T-shot,
Since we're all guessing, mine is that your improvised shooting position from the window goobered up your cheek weld/gun mount, and you either shot high or low, fringing the critter. Who knows. An odd shooting position can mess up hit probability, even with a shotgun.
While a humane kill is a desired objective in a hunt, I do not see this circumstance in the same light as a game animal and fair chase. That 'yote was not there for a cup of coffee and share your morning paper. He was there for your wife's poodle, your daughters cat, your chicken house, etc. I nearly lost a full grown lab, 90-100 lb male, to a 'yote pack. My vet bill to stitch him up was nearly $500 bucks. Happened across the lane from my house in the dark, not 100 yds away. A single 'yote howled, he left the yard after it, and the pack was waiting. No sympathy for a maurading coyote, and any law that does not let me deal with it on my place, from my bedroom window or other, is a bad one.
Regards T-shot. There was a comment that coyote needed bigger pellets. T-shot is plenty for coyotes at 30 yds, even with steel. The OP mentions a 3" load of steel Tshot. T-shot steel comes 52 +/- pellets to the oz. Not 36. A standard 3" load of Tshot steel will be 1-1/4 oz. That's 60+ pellets of the stuff. And to put .20" dia in perspective, that is bigger (and heavier) than a steel BB your Red Ryder used to shoot. Traveling what........1200-1300+ fps at the muzzle? No way Wiley T. is gonna survive a load of that, centered at 30 yds from a suitably choked gun. We don't know the choke of the gun, (OP may have used his stubby HD gun) and the distance of the shot in question is up for debate, but you do not need larger buck shot to kill coyotes at shotgun distances.

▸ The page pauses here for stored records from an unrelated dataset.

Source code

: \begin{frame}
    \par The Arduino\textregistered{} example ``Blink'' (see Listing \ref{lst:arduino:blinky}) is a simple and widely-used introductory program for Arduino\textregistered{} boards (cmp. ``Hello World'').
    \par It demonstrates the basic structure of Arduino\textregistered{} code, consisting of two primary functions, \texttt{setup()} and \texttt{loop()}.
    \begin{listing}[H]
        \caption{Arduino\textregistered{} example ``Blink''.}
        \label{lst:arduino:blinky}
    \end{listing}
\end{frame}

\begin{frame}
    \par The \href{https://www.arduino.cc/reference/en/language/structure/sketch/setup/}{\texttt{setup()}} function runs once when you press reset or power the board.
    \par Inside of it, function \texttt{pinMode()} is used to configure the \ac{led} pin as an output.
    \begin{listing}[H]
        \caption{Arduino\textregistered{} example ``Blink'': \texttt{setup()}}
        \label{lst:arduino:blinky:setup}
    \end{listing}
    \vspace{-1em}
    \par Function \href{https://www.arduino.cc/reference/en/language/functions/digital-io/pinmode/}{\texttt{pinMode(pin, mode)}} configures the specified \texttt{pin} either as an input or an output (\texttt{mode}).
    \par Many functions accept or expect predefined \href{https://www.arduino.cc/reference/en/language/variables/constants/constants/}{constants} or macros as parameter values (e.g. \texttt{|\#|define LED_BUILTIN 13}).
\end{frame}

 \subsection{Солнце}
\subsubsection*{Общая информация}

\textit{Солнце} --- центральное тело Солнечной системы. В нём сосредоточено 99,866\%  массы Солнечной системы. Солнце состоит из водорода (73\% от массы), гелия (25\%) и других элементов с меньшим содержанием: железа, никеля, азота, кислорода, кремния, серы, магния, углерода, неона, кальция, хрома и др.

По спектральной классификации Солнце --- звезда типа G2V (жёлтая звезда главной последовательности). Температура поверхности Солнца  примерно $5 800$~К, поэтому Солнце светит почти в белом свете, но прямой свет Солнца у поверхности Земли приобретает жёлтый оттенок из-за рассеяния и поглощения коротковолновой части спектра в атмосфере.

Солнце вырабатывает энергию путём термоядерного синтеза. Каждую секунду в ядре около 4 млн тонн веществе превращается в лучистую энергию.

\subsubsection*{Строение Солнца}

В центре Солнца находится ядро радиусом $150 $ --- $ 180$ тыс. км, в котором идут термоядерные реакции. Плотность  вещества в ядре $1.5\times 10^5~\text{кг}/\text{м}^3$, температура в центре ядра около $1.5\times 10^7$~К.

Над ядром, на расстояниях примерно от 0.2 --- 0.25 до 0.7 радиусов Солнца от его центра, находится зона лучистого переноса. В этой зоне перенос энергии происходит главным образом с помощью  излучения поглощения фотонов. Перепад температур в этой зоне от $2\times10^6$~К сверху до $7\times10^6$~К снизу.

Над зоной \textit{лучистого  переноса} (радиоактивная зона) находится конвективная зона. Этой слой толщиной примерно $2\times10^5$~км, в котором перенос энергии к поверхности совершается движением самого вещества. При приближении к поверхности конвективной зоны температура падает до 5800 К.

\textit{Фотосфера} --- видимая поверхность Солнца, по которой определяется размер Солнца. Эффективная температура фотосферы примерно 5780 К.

In fact, my own experience with large buck, (OO buck is what I have shot the most) is that much beyond 40 yds, the patterns thin to the degree that getting sufficient number of hits on a deer, or even an IDPA torso type target, much less a target as small and spindly as a 'yote, is a role of the dice. Even #4 buck, (.24 dia, and 27 pellets to a 1-1/4 oz load) is pretty thin past 35 yds, especially if the choke is on the open side and with a simple bead sight.